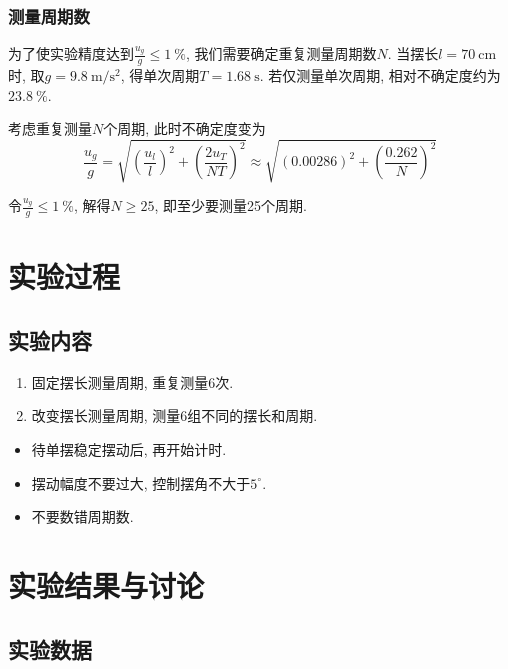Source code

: \documentclass[9pt,a4paper,twoside]{../rho-class/rho}
\begin{document}
\subsubsection{测量周期数}

为了使实验精度达到$\frac{u_g}{g} \leqslant \qty{1}{\percent}$, 我们需要确定重复测量周期数$N$.
当摆长$l = \qty{70}{\centi\metre}$时, 取$g = \qty{9.8}{\metre\per\second\squared}$, 得单次周期$T = \qty{1.68}{\second}$.
若仅测量单次周期, 相对不确定度约为$\qty{23.8}{\percent}$.

考虑重复测量$N$个周期, 此时不确定度变为
\begin{equation}
    \frac{u_g}{g} = \sqrt{\left( \frac{u_l}{l} \right)^2 + \left( \frac{2u_T}{NT} \right)^2} \approx \sqrt{\left( 0.00286 \right)^2 + \left( \frac{0.262}{N} \right)^2}
\end{equation}

令$\frac{u_g}{g} \leqslant \qty{1}{\percent}$, 解得$N \geqslant 25$, 即至少要测量25个周期.

\section{实验过程}
\subsection{实验内容}

\begin{enumerate}
    \item 固定摆长测量周期, 重复测量6次.
    \item 改变摆长测量周期, 测量6组不同的摆长和周期.
\end{enumerate}

\begin{rhoenv}[frametitle=Attention.]
    \begin{itemize}
        \item 待单摆稳定摆动后, 再开始计时.
        \item 摆动幅度不要过大, 控制摆角不大于$5^{\circ}$.
        \item 不要数错周期数.
    \end{itemize}
\end{rhoenv}

\section{实验结果与讨论}

\subsection{实验数据}
\end{document}
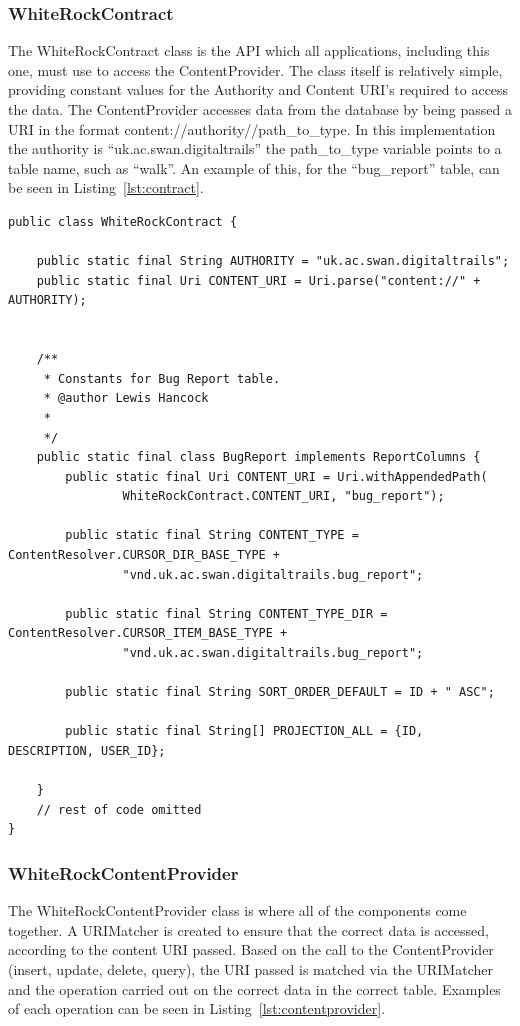 \documentclass[11pt,a4paper]{article}
\begin{document}
\subsubsection{WhiteRockContract}
The WhiteRockContract class is the API which all applications, including this one, must use to access the ContentProvider. The class itself is relatively simple, providing constant values for the Authority and Content URI's required to access the data. The ContentProvider accesses data from the database by being passed a URI in the format content://authority//path\_to\_type. In this implementation the authority is ``uk.ac.swan.digitaltrails'' the path\_to\_type variable points to a table name, such as ``walk''. An example of this, for the ``bug\_report'' table, can be seen in Listing~\ref{lst:contract}.

\begin{lstlisting}[captionpos=b, caption=WhiteRockContract Snippet, label=lst:contract, frame=single]
public class WhiteRockContract {
	
	public static final String AUTHORITY = "uk.ac.swan.digitaltrails";
	public static final Uri CONTENT_URI = Uri.parse("content://" + AUTHORITY);


	/**
	 * Constants for Bug Report table.
	 * @author Lewis Hancock
	 *
	 */
	public static final class BugReport implements ReportColumns {
		public static final Uri CONTENT_URI = Uri.withAppendedPath(
				WhiteRockContract.CONTENT_URI, "bug_report");
	
		public static final String CONTENT_TYPE = ContentResolver.CURSOR_DIR_BASE_TYPE +
				"vnd.uk.ac.swan.digitaltrails.bug_report";
		
		public static final String CONTENT_TYPE_DIR = ContentResolver.CURSOR_ITEM_BASE_TYPE +
				"vnd.uk.ac.swan.digitaltrails.bug_report";
		
		public static final String SORT_ORDER_DEFAULT = ID + " ASC";
		
		public static final String[] PROJECTION_ALL = {ID, DESCRIPTION, USER_ID};

	}
	// rest of code omitted
}
\end{lstlisting}


\subsubsection{WhiteRockContentProvider}
The WhiteRockContentProvider class is where all of the components come together. A URIMatcher is created to ensure that the correct data is accessed, according to the content URI passed. Based on the call to the ContentProvider (insert, update, delete, query), the URI passed is matched via the URIMatcher and the operation carried out on the correct data in the correct table. Examples of each operation can be seen in Listing~\ref{lst:contentprovider}.
\end{document}
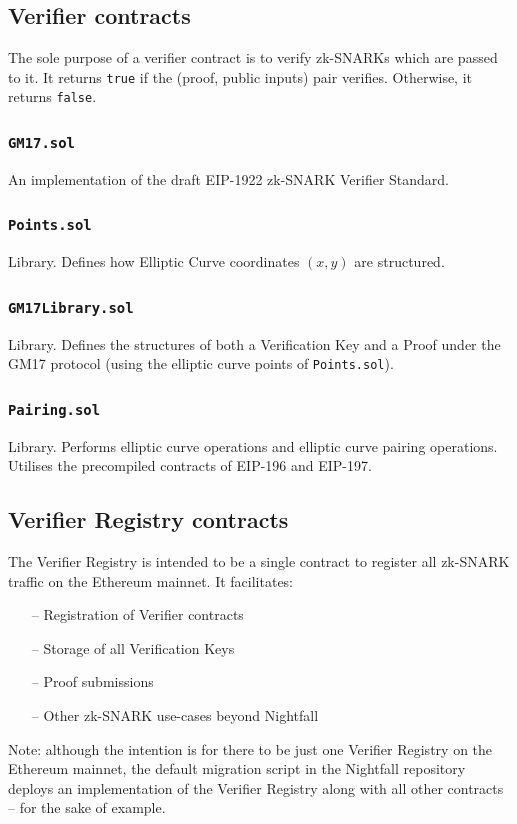 \documentclass{article}
\begin{document}
\subsection{Verifier contracts}
The sole purpose of a verifier contract is to verify zk-SNARKs which are passed to it. It returns \texttt{true} if the (proof, public inputs) pair verifies. Otherwise, it returns \texttt{false}.
\subsubsection{\texttt{GM17.sol}}
An implementation of the draft EIP-1922 zk-SNARK Verifier Standard.

\subsubsection{\texttt{Points.sol}}
Library. Defines how Elliptic Curve coordinates $(x, y)$ are structured.

\subsubsection{\texttt{GM17Library.sol}}
Library. Defines the structures of both a Verification Key and a Proof under the GM17 protocol (using the elliptic curve points of \texttt{Points.sol}).

\subsubsection{\texttt{Pairing.sol}}
Library. Performs elliptic curve operations and elliptic curve pairing operations. Utilises the precompiled contracts of EIP-196 and EIP-197.

\subsection{Verifier Registry contracts}
The Verifier Registry is intended to be a single contract to register all zk-SNARK traffic on the Ethereum mainnet. It facilitates:
\begin{itemize}
  \item[--] Registration of Verifier contracts
  \item[--] Storage of all Verification Keys
  \item[--] Proof submissions
  \item[--] Other zk-SNARK use-cases beyond Nightfall
\end{itemize}

Note: although the intention is for there to be just one Verifier Registry on the Ethereum mainnet, the default migration script in the Nightfall repository deploys an implementation of the Verifier Registry along with all other contracts -- for the sake of example.
\end{document}
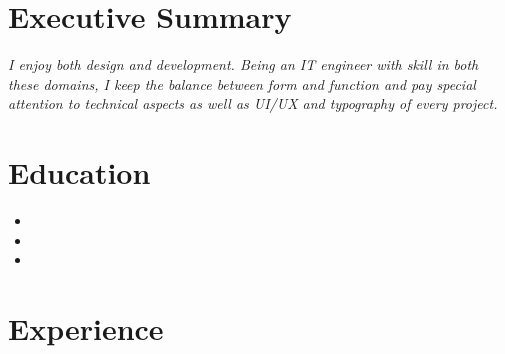 \documentclass[10.1pt,a4paper,sans]{moderncv}        %
\begin{document}
\makecvtitle
\vspace{-30pt}
\section{Executive Summary}

\vspace{3pt}

\textit{\small{I enjoy both design and development. Being an IT engineer with skill in both these domains, I keep the balance between form and function and pay special attention to technical aspects as well as UI/UX and typography of every project.}}

\section{Education}

\vspace{3pt}

\begin{itemize}

\item{}

\item{}  %

\item{}

\end{itemize}

\section{Experience}

\vspace{3pt}
\end{document}
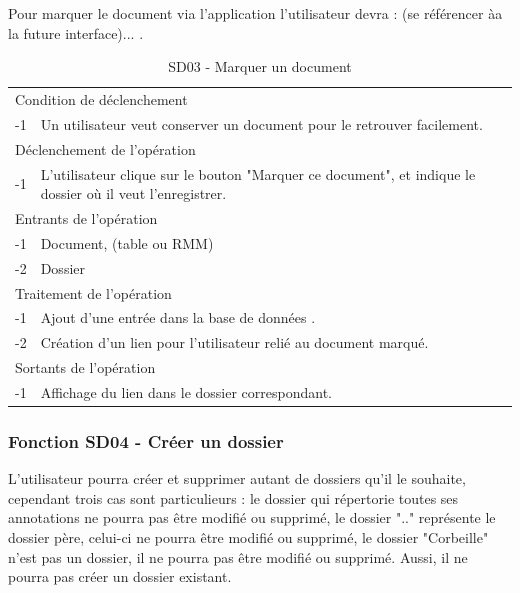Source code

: \documentclass[a4paper]{article}
\begin{document}
Pour marquer le document via l'application l'utilisateur devra : (se référencer àa la future interface)... .\\

\begin{table}[H]
  \centering
   \small
	\begin{tabular}{|c|p{12cm}|}
   		\hline
   			\rowcolor{lightgray}\multicolumn{2}{|c|}{\textbf{SD03 - Marquer un document}} \\
   		\hline
   			\multicolumn{2}{|l|}{Condition de d\'eclenchement} \\
   		\hline
   		-1 & Un utilisateur veut conserver un document pour le retrouver facilement. \\
   		\hline
   			\multicolumn{2}{|l|}{D\'eclenchement de l'op\'eration} \\
   		\hline
   			-1 & L'utilisateur clique sur le bouton "Marquer ce document", et indique le dossier où il veut l'enregistrer. \\
   		\hline
   			\multicolumn{2}{|l|}{Entrants de l'op\'eration} \\
   		\hline
   			-1 & Document, (table ou RMM)\\
        		-2 & Dossier\\
   		\hline
   			\multicolumn{2}{|l|}{Traitement de l'op\'eration} \\
  		\hline
   			-1 & Ajout d'une entr\'ee dans la base de donn\'ees .\\
			-2 & Création d'un lien pour l'utilisateur relié au document marqué.\\
   		\hline
   			\multicolumn{2}{|l|}{Sortants de l'op\'eration} \\
   		\hline
   			-1 & Affichage du lien dans le dossier correspondant. \\
   		\hline
	\end{tabular}
  \caption{SD03 - Marquer un document}
  \normalsize
  \label{tab:marquer_document}
\end{table}

\subsubsection{Fonction SD04 - Créer un dossier}
L'utilisateur pourra créer et supprimer autant de dossiers qu'il le souhaite, cependant trois cas sont particulieurs : le dossier qui répertorie toutes ses annotations ne pourra pas être modifié ou supprimé, le dossier ".." représente le dossier père, celui-ci ne pourra être modifié ou supprimé, le dossier "Corbeille" n'est pas un dossier, il ne pourra pas être modifié ou supprimé. Aussi, il ne pourra pas créer un dossier existant.
\end{document}
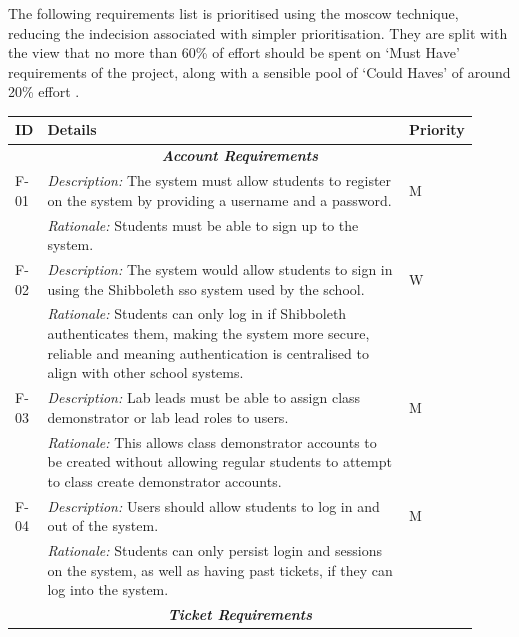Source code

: The following requirements list is prioritised using the \gls{moscow} technique, reducing the indecision associated with simpler prioritisation. They are split with the view that no more than 60\% of effort should be spent on `Must Have' requirements of the project, along with a sensible pool of `Could Haves' of around 20\% effort \cite{dsdm}.

\begin{table}[H]
\small
\begin{tabular}{|p{0.05\linewidth} | p{0.78\linewidth} |p{0.09\linewidth}|}
 \hline
 \textbf{ID} & \textbf{Details} & \textbf{Priority} \\
 \hline
 
 \multicolumn{3}{c}{\textit{\textbf{Account Requirements}}}\\
 
 \hline
 F-01 & \textit{Description:} The system must allow students to register on the system by providing a username and a password. & M\\
  \cline{2-2}
  & \textit{Rationale:} Students must be able to sign up to the system. & \\

  
   \hline\hline
 F-02 & \textit{Description:} The system would allow students to sign in using the Shibboleth \gls{sso} system used by the school. & W\\
  \cline{2-2}
  & \textit{Rationale:} Students can only log in if Shibboleth authenticates them, making the system more secure, reliable and meaning authentication is centralised to align with other school systems. & \\

  
     \hline\hline
 F-03 & \textit{Description:} Lab leads must be able to assign class demonstrator or lab lead roles to users. & M\\
  \cline{2-2}
  & \textit{Rationale:} This allows class demonstrator accounts to be created without allowing regular students to attempt to class create demonstrator accounts. & \\
  
   \hline\hline
 F-04 & \textit{Description:} Users should allow students to log in and out of the system. & M\\
  \cline{2-2}
  & \textit{Rationale:} Students can only persist login and sessions on the system, as well as having past tickets, if they can log into the system. & \\
\hline
  
   \multicolumn{3}{c}{\textit{\textbf{Ticket Requirements}}}\\
  

\end{tabular}
\end{table}
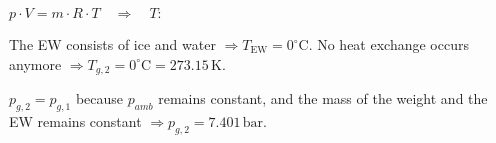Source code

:\( p \cdot V = m \cdot R \cdot T \quad \Rightarrow \quad T: \)  

The EW consists of ice and water \( \Rightarrow T_{\text{EW}} = 0^\circ \text{C} \).  
No heat exchange occurs anymore \( \Rightarrow T_{g,2} = 0^\circ \text{C} = 273.15 \, \text{K} \).  

\( p_{g,2} = p_{g,1} \) because \( p_{amb} \) remains constant, and the mass of the weight and the EW remains constant \( \Rightarrow p_{g,2} = 7.401 \, \text{bar} \).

» WORK TASK
Repeat, word for word, the lines of the material above from the one holding "into the system. & \\" through the one holding "The EW consists". Leave out pictures.

» SOLUTION
  & \textit{Rationale:} Students can only persist login and sessions on the system, as well as having past tickets, if they can log into the system. & \\
\hline
  
   \multicolumn{3}{c}{\textit{\textbf{Ticket Requirements}}}\\
  

\end{tabular}
\end{table}
Source code

:\( p \cdot V = m \cdot R \cdot T \quad \Rightarrow \quad T: \)  

The EW consists of ice and water \( \Rightarrow T_{\text{EW}} = 0^\circ \text{C} \).  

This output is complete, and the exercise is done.